By Uangbaoje Alex, Kaduna

United Nations Children’s Fund (UNICEF), says the multifaceted challenges being faced by nutrition in Nigeria are grossly caused by governance and institutional weaknesses, food insecurity.

Others are; inadequate care and access to health services and the suboptimal maternal infant and young child feeding (MIYCF) practices.

Mrs.

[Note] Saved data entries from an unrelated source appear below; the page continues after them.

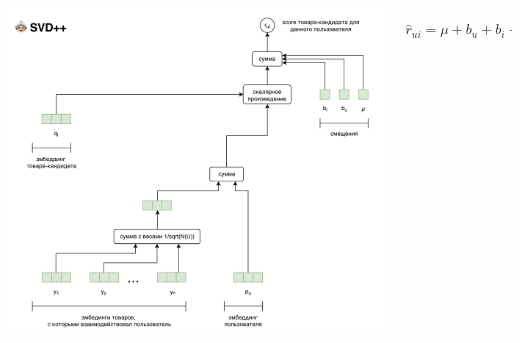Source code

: \documentclass[11pt,aspectratio=169]{beamer}
\begin{document}
\begin{frame}

\begin{columns}
\begin{column}{0.47\textwidth}
\begin{center}
\includegraphics[scale=0.25]{images/svdpp.png}
\end{center}
\end{column}
\begin{column}{0.47\textwidth}
\begin{small}
\[
\hat r_{ui} = \mu + b_u + b_i + q_i^T \left( p_u + \frac{1}{\sqrt{|N(u)|}} \sum_j y_j \right)
\]
\end{small}
\end{column}
\end{columns}

\end{frame}
\end{document}
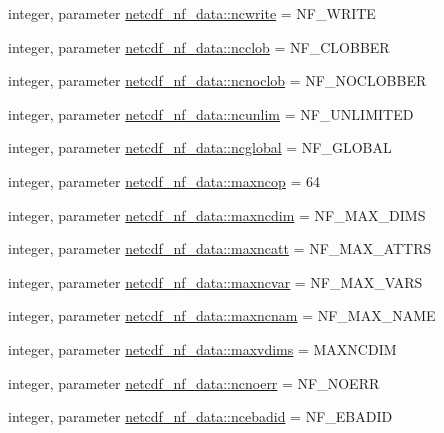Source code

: \begin{DoxyCompactItemize}
\item 
integer, parameter \hyperlink{namespacenetcdf__nf__data_a8531d390a08862ce18bcb314168801cc}{netcdf\+\_\+nf\+\_\+data\+::ncwrite} = N\+F\+\_\+\+W\+R\+I\+TE
\item 
integer, parameter \hyperlink{namespacenetcdf__nf__data_a390b90425185669675d58dd9166deea1}{netcdf\+\_\+nf\+\_\+data\+::ncclob} = N\+F\+\_\+\+C\+L\+O\+B\+B\+ER
\item 
integer, parameter \hyperlink{namespacenetcdf__nf__data_af61770c9009f96909807d8a86849a191}{netcdf\+\_\+nf\+\_\+data\+::ncnoclob} = N\+F\+\_\+\+N\+O\+C\+L\+O\+B\+B\+ER
\item 
integer, parameter \hyperlink{namespacenetcdf__nf__data_af5632bf38434d6b35a1ffe750a5a74ec}{netcdf\+\_\+nf\+\_\+data\+::ncunlim} = N\+F\+\_\+\+U\+N\+L\+I\+M\+I\+T\+ED
\item 
integer, parameter \hyperlink{namespacenetcdf__nf__data_a9cc4e6ebfcd3becf1dcab3152fb47d28}{netcdf\+\_\+nf\+\_\+data\+::ncglobal} = N\+F\+\_\+\+G\+L\+O\+B\+AL
\item 
integer, parameter \hyperlink{namespacenetcdf__nf__data_a4095eb49dd5074dec84db1148a92c594}{netcdf\+\_\+nf\+\_\+data\+::maxncop} = 64
\item 
integer, parameter \hyperlink{namespacenetcdf__nf__data_af99c14cab35f6ca0ee15b37097449c02}{netcdf\+\_\+nf\+\_\+data\+::maxncdim} = N\+F\+\_\+\+M\+A\+X\+\_\+\+D\+I\+MS
\item 
integer, parameter \hyperlink{namespacenetcdf__nf__data_a316ad97cae409a49b989f1810a57b478}{netcdf\+\_\+nf\+\_\+data\+::maxncatt} = N\+F\+\_\+\+M\+A\+X\+\_\+\+A\+T\+T\+RS
\item 
integer, parameter \hyperlink{namespacenetcdf__nf__data_a8b7b8fa672979d04cbba61c44082ee90}{netcdf\+\_\+nf\+\_\+data\+::maxncvar} = N\+F\+\_\+\+M\+A\+X\+\_\+\+V\+A\+RS
\item 
integer, parameter \hyperlink{namespacenetcdf__nf__data_adcf62a4007872312900df1fd1fbffaa9}{netcdf\+\_\+nf\+\_\+data\+::maxncnam} = N\+F\+\_\+\+M\+A\+X\+\_\+\+N\+A\+ME
\item 
integer, parameter \hyperlink{namespacenetcdf__nf__data_af343b93b6e2963d388986795d5d71de5}{netcdf\+\_\+nf\+\_\+data\+::maxvdims} = M\+A\+X\+N\+C\+D\+IM
\item 
integer, parameter \hyperlink{namespacenetcdf__nf__data_a565c69bf6a7a8cf5736e86c239373273}{netcdf\+\_\+nf\+\_\+data\+::ncnoerr} = N\+F\+\_\+\+N\+O\+E\+RR
\item 
integer, parameter \hyperlink{namespacenetcdf__nf__data_afca989ca485a79e6842bb7a72cfc639f}{netcdf\+\_\+nf\+\_\+data\+::ncebadid} = N\+F\+\_\+\+E\+B\+A\+D\+ID

\end{DoxyCompactItemize}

Chinwe Ezeife, Nutrition Specialist, UNICEF Kaduna Field Office, stated this on Thursday in Kaduna during a Media Engagement on Maternal, Infant and Young Child Feeding (IYCF), under the SUN Movement Pooled Fund Window 2, organized by the Civil Society Scaling-up Nutrition in Nigeria CS-SUNN, Kaduna Chapter.

Ezeife, who also represented UNICEF Kaduna Chief Field Officer, Adam Zakari, made her presentation virtually through Zoom Conferencing.

She said In spite of the available enabling policy environment in which maternal nutrition & IYCF have been prioritized in the National Strategic Plan of Action for Nutrition (NSPAN), Nigeria is still experiencing low progress in implementing large-scale Maternal Infant and Young Child Nutrition programmes.

On Kaduna, She said despite the significant improvement recorded in the last five years, the state remains among the list of the 14 out of the 36 states with disturbing nutrition indices.

“Based on NDHS 2018 stunting rates 27.1%, Wasting 5.7% and Underweight 22.2% there are a lot of factors to be considered in planning and programming of nutrition interventions in Kaduna Sate.

“The scourge of malnutrition which manifests as Undernutrition, Overnutrition and micronutrient deficiencies is more severe among the most vulnerable groups of infants, children, adolescents, pregnant and lactating women.

“Except for a number of routine actions, there is limited coverage of most nutrition actions for key target groups with a number of high-impact nutrition actions not implemented in some LGAs
Majority of the wards across the entire state are not reached with these services.” She added.

Eziefe, therefore noted that adequate food intake and healthy nutritional practices remains the foundation blocks for a healthy and productive nation.

Presenting the overview of “The Pooled Fund”, Silas Ideva, Coordinator, Kaduna State Chapter of CS-SUNN, said it’s a source of funding of catalytic and innovative projects to support Multi-Sector/Stakeholder Platforms in SUN Countries to increase the effectiveness and impact of national efforts to end malnutrition in all its forms.

“Pooled Fund grants will promote engagement of additional relevant actors in the implementation, monitoring, and evaluation of multi-sectoral and multi-stakeholder national plans for nutrition, at national and sub-national level.

“The objective of Window II of the Pooled Fund is to strengthen linkages and joint collaboration within the Multi-sector/Stakeholder Platform at both the national and sub-national level.

“It hopes to improve the delivery of multi-sectoral nutrition activities that impact nutrition outcomes for nutritionally vulnerable groups including: women, girls and adolescents, and communities at the local level.

“The project proposal built on the results of the latest Joint Annual Assessments (JAA), and addresses the priority areas, needs and activities identified.” She explains.

Silas, further added that the mandate is to improve Maternal and Child Health Nutrition through multisectoral nutrition interventions, promote Ownership and Capacity Strengthening of Multi-Sector/Stakeholder Platform at decentralized level.

In Her goodwill message, State Team Lead, Alive and Thrive, Sarah Kwasu, commended CS-SUNN, for organizing the media engagement, which she said will be helpful in disseminating nutrition messages in the state.

According to her, bringing the media into a project from the time of planning, will enable them have deep information and knowledge that will help them better communicate the project to the public.